Saturday, July 09, 2016

The Scepter of Judah

I'm going to expand on my previous post:


On the face of it, the OT witness to a divine messiah is sparse. Yet there's heavy emphasis on the deity of Christ in the NT. How were NT writers able to bridge the difference? What made it so easy for NT writers to seamlessly transition to a divine messiah as the fulfillment of OT expectations? I submit that there are several converging themes:

1. Sonship is a theological metaphor. In the OT, this applies to Israel. In that application, sonship is a figurative, collective, and adoptive category. A metaphor for God treating the Israelites as if he was an adoptive father who rescued them and raised them.  

However, once sonship as a theological metaphor comes into play, that carries a potential shift from figurative, collective, adoptive sonship to metaphysical, individual, analogical sonship. 

2. It has the added advantage that fatherhood and sonship simultaneously represent similarity and difference. On the one hand there's the physical and psychological affinity between fathers and sons. On the other hand, these are distinct individuals. 

3. In addition, the OT contains two or three repeated and related themes:

i) A king is coming

ii) God is coming (e.g. Day of the Lord)

iii) An heir to David's throne

These are pervasive theological themes. A sampling of passages includes Gen 49; Pss 2, 8, 72, 89, 110, 132; Isa 2, 7, 9, 11, 34; Jer 23, 30; Ezk 37; Dan 7, 9; Hos 3; Micah 5, Haggai 2, Zech 9. 

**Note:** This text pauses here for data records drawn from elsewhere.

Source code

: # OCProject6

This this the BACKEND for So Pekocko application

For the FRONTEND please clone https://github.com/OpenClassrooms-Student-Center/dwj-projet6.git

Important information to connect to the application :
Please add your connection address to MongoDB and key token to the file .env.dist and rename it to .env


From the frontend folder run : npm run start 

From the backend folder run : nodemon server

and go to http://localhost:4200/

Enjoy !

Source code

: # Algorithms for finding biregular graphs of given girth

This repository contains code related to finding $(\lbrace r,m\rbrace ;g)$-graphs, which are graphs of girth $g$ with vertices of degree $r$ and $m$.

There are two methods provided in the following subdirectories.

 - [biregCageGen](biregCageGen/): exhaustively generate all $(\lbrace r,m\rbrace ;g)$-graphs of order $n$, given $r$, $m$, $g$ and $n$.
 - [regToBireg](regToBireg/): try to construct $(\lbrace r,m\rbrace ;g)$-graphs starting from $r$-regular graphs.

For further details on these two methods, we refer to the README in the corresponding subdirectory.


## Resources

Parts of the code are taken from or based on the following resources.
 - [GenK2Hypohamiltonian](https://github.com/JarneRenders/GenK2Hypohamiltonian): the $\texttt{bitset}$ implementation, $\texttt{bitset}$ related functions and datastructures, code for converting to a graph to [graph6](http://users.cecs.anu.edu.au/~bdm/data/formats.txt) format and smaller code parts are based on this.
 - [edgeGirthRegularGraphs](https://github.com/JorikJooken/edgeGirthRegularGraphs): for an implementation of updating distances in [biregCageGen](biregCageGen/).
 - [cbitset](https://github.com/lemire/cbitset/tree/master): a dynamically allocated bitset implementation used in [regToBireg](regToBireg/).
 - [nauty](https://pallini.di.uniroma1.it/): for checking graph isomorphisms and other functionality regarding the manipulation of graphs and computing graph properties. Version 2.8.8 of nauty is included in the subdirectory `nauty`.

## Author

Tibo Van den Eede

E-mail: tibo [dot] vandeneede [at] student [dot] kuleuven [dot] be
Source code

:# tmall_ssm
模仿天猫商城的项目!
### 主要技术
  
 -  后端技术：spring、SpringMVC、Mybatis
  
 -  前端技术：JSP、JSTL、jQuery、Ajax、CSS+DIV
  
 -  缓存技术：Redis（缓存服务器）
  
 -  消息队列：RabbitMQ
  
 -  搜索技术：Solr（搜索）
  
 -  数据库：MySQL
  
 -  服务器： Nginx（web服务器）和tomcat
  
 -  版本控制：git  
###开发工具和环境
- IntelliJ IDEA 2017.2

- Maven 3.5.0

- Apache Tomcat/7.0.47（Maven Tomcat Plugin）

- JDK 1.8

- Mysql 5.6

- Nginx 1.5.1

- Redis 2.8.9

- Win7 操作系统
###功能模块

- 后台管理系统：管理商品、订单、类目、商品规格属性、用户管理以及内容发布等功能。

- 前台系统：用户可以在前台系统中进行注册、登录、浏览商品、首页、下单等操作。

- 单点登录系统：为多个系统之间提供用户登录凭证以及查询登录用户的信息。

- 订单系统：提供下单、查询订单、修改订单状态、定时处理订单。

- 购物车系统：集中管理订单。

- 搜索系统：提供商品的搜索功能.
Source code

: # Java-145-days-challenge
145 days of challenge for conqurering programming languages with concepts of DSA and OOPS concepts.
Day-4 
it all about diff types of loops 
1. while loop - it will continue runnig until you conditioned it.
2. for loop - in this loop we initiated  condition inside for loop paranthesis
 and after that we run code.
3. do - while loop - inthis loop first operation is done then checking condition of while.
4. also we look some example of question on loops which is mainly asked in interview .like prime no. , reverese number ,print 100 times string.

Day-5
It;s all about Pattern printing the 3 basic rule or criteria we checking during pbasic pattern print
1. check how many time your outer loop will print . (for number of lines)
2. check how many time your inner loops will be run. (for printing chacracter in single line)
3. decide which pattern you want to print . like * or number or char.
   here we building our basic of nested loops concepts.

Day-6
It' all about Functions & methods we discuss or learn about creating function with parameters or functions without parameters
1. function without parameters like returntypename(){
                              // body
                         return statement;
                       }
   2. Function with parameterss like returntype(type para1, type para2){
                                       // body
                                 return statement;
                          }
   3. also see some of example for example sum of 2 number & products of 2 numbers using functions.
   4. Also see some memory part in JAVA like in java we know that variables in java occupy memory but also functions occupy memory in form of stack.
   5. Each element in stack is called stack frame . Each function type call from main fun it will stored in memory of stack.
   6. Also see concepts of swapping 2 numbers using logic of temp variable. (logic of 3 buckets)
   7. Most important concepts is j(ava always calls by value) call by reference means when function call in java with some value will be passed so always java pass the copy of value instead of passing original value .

4. The notion of royal succession explicitly or implicitly involves sonship. Ordinarily, a royal son is the king's successor. 

In human terms, the reason for royal succession is mortality. Kings die of old age. Some kings die in battle.

Usually the royal son assumes the throne upon his father's death. Sometimes, however, to ensure that the crown will pass to the designated heir, a king will abdicate the throne or appoint his son as coregent. In other words, while the old king still holds the reins of power, he will use it to ensure the succession. The NT trades on this dynastic backstory. 

And, of course, normally, fathers and sons exist on the same plane and domain. If a father is human, his son is human. Indeed, it's because fathers and sons are so alike that a son is the most natural successor to the throne. A natural extension and continuation of the old king. 

If, however, the king is divine, then it's a short inference to the divinity of the crown prince. What was latent in the OT becomes patent in the NT. 

5. On a related note is the coming of God motif. This typically depicts Yahweh coming in salvation and judgment to deliver his people and vanquish their enemies. And it dovetails nicely with the motif of a future Davidic king. 

6. Critics might object that this can be satisfied by human agents who act in God's stead as his vice-regent. There are, however, problems with that explanation:

i) The coming of God passages suggest a climactic advent. Something that hasn't happened before. If, however, it refers to just another human representative, then that would be anticlimactic.

ii) Apropos (i), if it refers to just another human representative, then either Yahweh repeatedly comes in the person of his agent, or else he never really arrives–because an agent always takes his place. Again, though, the coming of Yahweh passages suggest something different from business as usual. Not just another human stand-in, but the culmination of promise, where human agents were merely proxies and precursors to the real deal. 

iii) Apropos (i-ii), Israel had a series of kings. Even her best monarchs were notable failures. Wouldn't yet another human king be a major letdown? The golden age prophecies about the coming of God and the heir to David's throne envision something truly superlative.